PAUL GOLDWATER: We believe that these pathogens are actually causing infection and they may be the
cause of SIDS. We found them in about a quarter of the cases of sudden infant death. Staph always
is one of the leading ones and we found it in about 10 per cent.

NANCE HAXTON: Is that the same as the golden staph infection that people are familiar with?

PAUL GOLDWATER: Yes, that's right, yeah. What's of particular note is that staph aureus, this
golden staph, very commonly carries lethal toxins and as part of our research we found two-thirds
of SIDS infants actually carry these lethal toxins in their intestines, as it happens.

NANCE HAXTON: So would that be a trigger possibly for SIDS...

PAUL GOLDWATER: Yes.

NANCE HAXTON: Or are you arguing that it's actually, it could be actually a cause of SIDS?

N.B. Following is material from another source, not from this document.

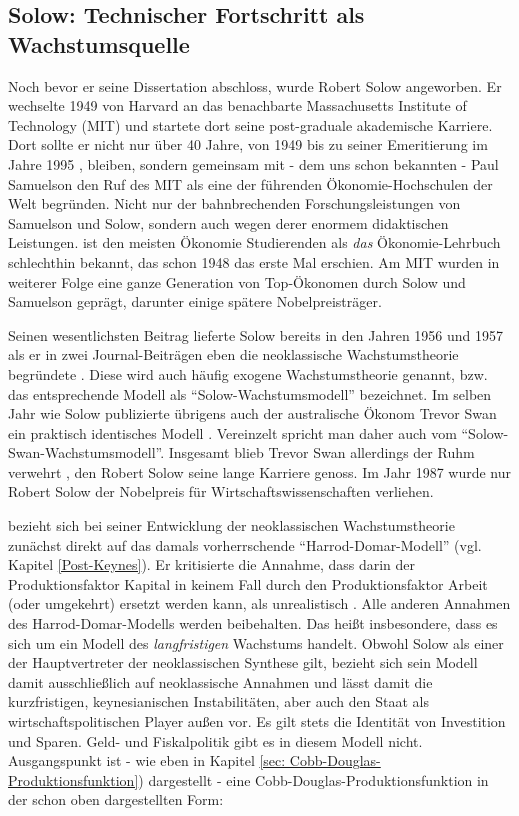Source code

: \subsection{Solow: Technischer Fortschritt als Wachstumsquelle} \label{sec: Solow-Modell}
Noch bevor er seine Dissertation abschloss, wurde Robert Solow angeworben. Er wechselte 1949 von Harvard an das benachbarte Massachusetts Institute of Technology (MIT) und startete dort seine post-graduale akademische Karriere. Dort sollte er nicht nur über 40 Jahre, von 1949 bis zu seiner Emeritierung im Jahre 1995 \parencite{Solow1987a}, bleiben, sondern gemeinsam mit - dem uns schon bekannten - Paul Samuelson den Ruf des MIT als eine der führenden Ökonomie-Hochschulen der Welt begründen. Nicht nur der bahnbrechenden Forschungsleistungen von Samuelson und Solow, sondern auch wegen derer enormem didaktischen Leistungen. \textcite{Samuelson1998} ist den meisten Ökonomie Studierenden als \textit{das} Ökonomie-Lehrbuch schlechthin bekannt, das schon 1948 das erste Mal erschien. Am MIT wurden in weiterer Folge eine ganze Generation von Top-Ökonomen durch Solow und Samuelson geprägt, darunter einige spätere Nobelpreisträger.

Seinen wesentlichsten Beitrag lieferte Solow bereits in den Jahren 1956 und 1957 als er in zwei Journal-Beiträgen eben die neoklassische Wachstumstheorie begründete \parencite{Solow1956, Solow1957}. Diese wird auch häufig exogene Wachstumstheorie genannt, bzw. das entsprechende Modell als "`Solow-Wachstumsmodell"' bezeichnet. Im selben Jahr wie Solow publizierte übrigens auch der australische Ökonom Trevor Swan ein praktisch identisches Modell \parencite{Swan1956}. Vereinzelt spricht man daher auch vom "`Solow-Swan-Wachstumsmodell"'. Insgesamt blieb Trevor Swan allerdings der Ruhm verwehrt \parencite{Dimand2009}, den Robert Solow seine lange Karriere genoss. Im Jahr 1987 wurde nur Robert Solow der Nobelpreis für Wirtschaftswissenschaften verliehen. 

\textcite{Solow1956} bezieht sich bei seiner Entwicklung der neoklassischen Wachstumstheorie zunächst direkt auf das damals vorherrschende "`Harrod-Domar-Modell"' (vgl. Kapitel \ref{Post-Keynes}). Er kritisierte die Annahme, dass darin der Produktionsfaktor Kapital in keinem Fall durch den Produktionsfaktor Arbeit (oder umgekehrt) ersetzt werden kann, als unrealistisch \parencite[S. 65]{Solow1956}. Alle anderen Annahmen des Harrod-Domar-Modells werden beibehalten. Das heißt insbesondere, dass es sich um ein Modell des \textit{langfristigen} Wachstums handelt. Obwohl Solow als einer der Hauptvertreter der neoklassischen Synthese gilt, bezieht sich sein Modell damit ausschließlich auf neoklassische Annahmen \parencite[S. 91]{Solow1956} und lässt damit die kurzfristigen, keynesianischen Instabilitäten, aber auch den Staat als wirtschaftspolitischen Player außen vor. Es gilt stets die Identität von Investition und Sparen. Geld- und Fiskalpolitik gibt es in diesem Modell nicht. Ausgangspunkt ist - wie eben in Kapitel \ref{sec: Cobb-Douglas-Produktionsfunktion}) dargestellt - eine Cobb-Douglas-Produktionsfunktion in der schon oben dargestellten Form:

PAUL GOLDWATER: We think it could be a cause.

NANCE HAXTON: And it has been overlooked until this time?

PAUL GOLDWATER: We believe so, yes.

NANCE HAXTON: So what happens from here? You've made the recommendation that really from now on
post mortems should look at whether there is this bacteria present more carefully?

PAUL GOLDWATER: That's what we would recommend, definitely.

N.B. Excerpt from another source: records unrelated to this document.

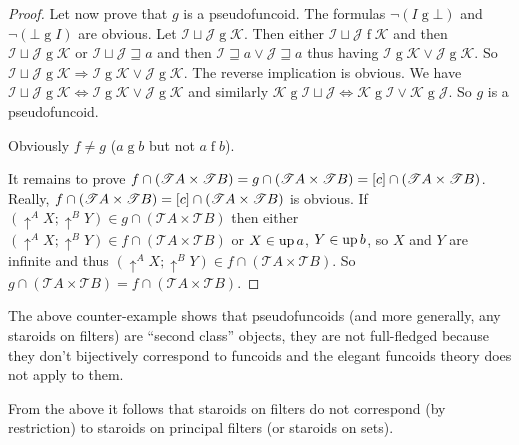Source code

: \begin{proof}
Let now prove that $g$ is a pseudofuncoid. The formulas $\neg\left(I\mathrel{g}\bot\right)$
and $\neg\left(\bot\mathrel{g}I\right)$ are obvious. Let $\mathcal{I}\sqcup\mathcal{J}\mathrel{g}\mathcal{K}$.
Then either $\mathcal{I}\sqcup\mathcal{J}\mathrel{f}\mathcal{K}$
and then $\mathcal{I}\sqcup\mathcal{J}\mathrel{g}\mathcal{K}$ or
$\mathcal{I}\sqcup\mathcal{J}\sqsupseteq a$ and then $\mathcal{I}\sqsupseteq a\vee\mathcal{J}\sqsupseteq a$
thus having $\mathcal{I}\mathrel{g}\mathcal{K}\vee\mathcal{J}\mathrel{g}\mathcal{K}$.
So $\mathcal{I}\sqcup\mathcal{J}\mathrel{g}\mathcal{K}\Rightarrow\mathcal{I}\mathrel{g}\mathcal{K}\vee\mathcal{J}\mathrel{g}\mathcal{K}$.
The reverse implication is obvious. We have $\mathcal{I}\sqcup\mathcal{J}\mathrel{g}\mathcal{K}\Leftrightarrow\mathcal{I}\mathrel{g}\mathcal{K}\vee\mathcal{J}\mathrel{g}\mathcal{K}$
and similarly $\mathcal{K}\mathrel{g}\mathcal{I}\sqcup\mathcal{J}\Leftrightarrow\mathcal{K}\mathrel{g}\mathcal{I}\vee\mathcal{K}\mathrel{g}\mathcal{J}$.
So $g$ is a pseudofuncoid.

Obviously $f\neq g$ ($a\mathrel{g}b$ but not $a\mathrel{f}b$).

It remains to prove $f\cap(\mathscr{T}A\times\mathscr{T}B)=g\cap(\mathscr{T}A\times\mathscr{T}B)=\mathord{\mathrel{\left[c\right]}}\cap(\mathscr{T}A\times\mathscr{T}B)$.
Really, $f\cap(\mathscr{T}A\times\mathscr{T}B)=\mathord{\mathrel{\left[c\right]}}\cap(\mathscr{T}A\times\mathscr{T}B)$
is obvious. If $(\uparrow^{A}X;\uparrow^{B}Y)\in g\cap(\mathscr{T}A\times\mathscr{T}B)$
then either $(\uparrow^{A}X;\uparrow^{B}Y)\in f\cap(\mathscr{T}A\times\mathscr{T}B)$
or $X\in\operatorname{up} a$, $Y\in\operatorname{up} b$, so $X$ and $Y$ are infinite and thus
$(\uparrow^{A}X;\uparrow^{B}Y)\in f\cap(\mathscr{T}A\times\mathscr{T}B)$.
So $g\cap(\mathscr{T}A\times\mathscr{T}B)=f\cap(\mathscr{T}A\times\mathscr{T}B)$.\end{proof}
\begin{rem}
The above counter-example shows that pseudofuncoids (and more generally,
any staroids on filters) are ``second class'' objects, they are
not full-fledged because they don't bijectively correspond to funcoids
and the elegant funcoids theory does not apply to them.
\end{rem}
From the above it follows that staroids on filters do not correspond
(by restriction) to staroids on principal filters (or staroids on
sets).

And also in terms of the care of the baby, the sleeping surface is very important and babies should
not be put down to sleep on sofas or in the parents' bed because these are heavily contaminated
sites, heavily contaminated with pathogenic bacteria.

And of course the recommendation is to put the baby down on their backs. We think the association
with prone sleeping is that the baby is more likely to ingest or get colonised with these bacteria
if their face is in contact with the sleeping surface.

NANCE HAXTON: One criticism of the study was that the cases were drawn over a long time span. How
would you respond to that?

PAUL GOLDWATER: Well unfortunately, or fortunately depending how you look at it, the comparison
deaths are quite rare and so we have to look over a long period of time.

NANCE HAXTON: So how confident are you that this particular golden staph bacterial infection could
be a cause of SIDS?

PAUL GOLDWATER: Extremely confident. But we believe other bacteria could be involved as well.

And also, there's strong evidence that viruses probably play a role as a co-factor. My PhD student,
Amanda Highet, is doing genetic studies as well as the bacterial toxin studies and has had some
very interesting findings with some genes that we believe make SIDS babies more susceptible to
these bacterial toxins. And her preliminary data shows a very strong correlation with two
particular gene mutations.

NANCE HAXTON: So there could be a genetic factor as well as a bacterial factor?

PAUL GOLDWATER: Oh, almost certainly, almost certainly. And when you put all of these factors
together that's when the baby is at risk.

ELEANOR HALL: Associate Professor Paul Goldwater is from the Adelaide Women and Children's Hospital
and he was speaking to Nance Haxton.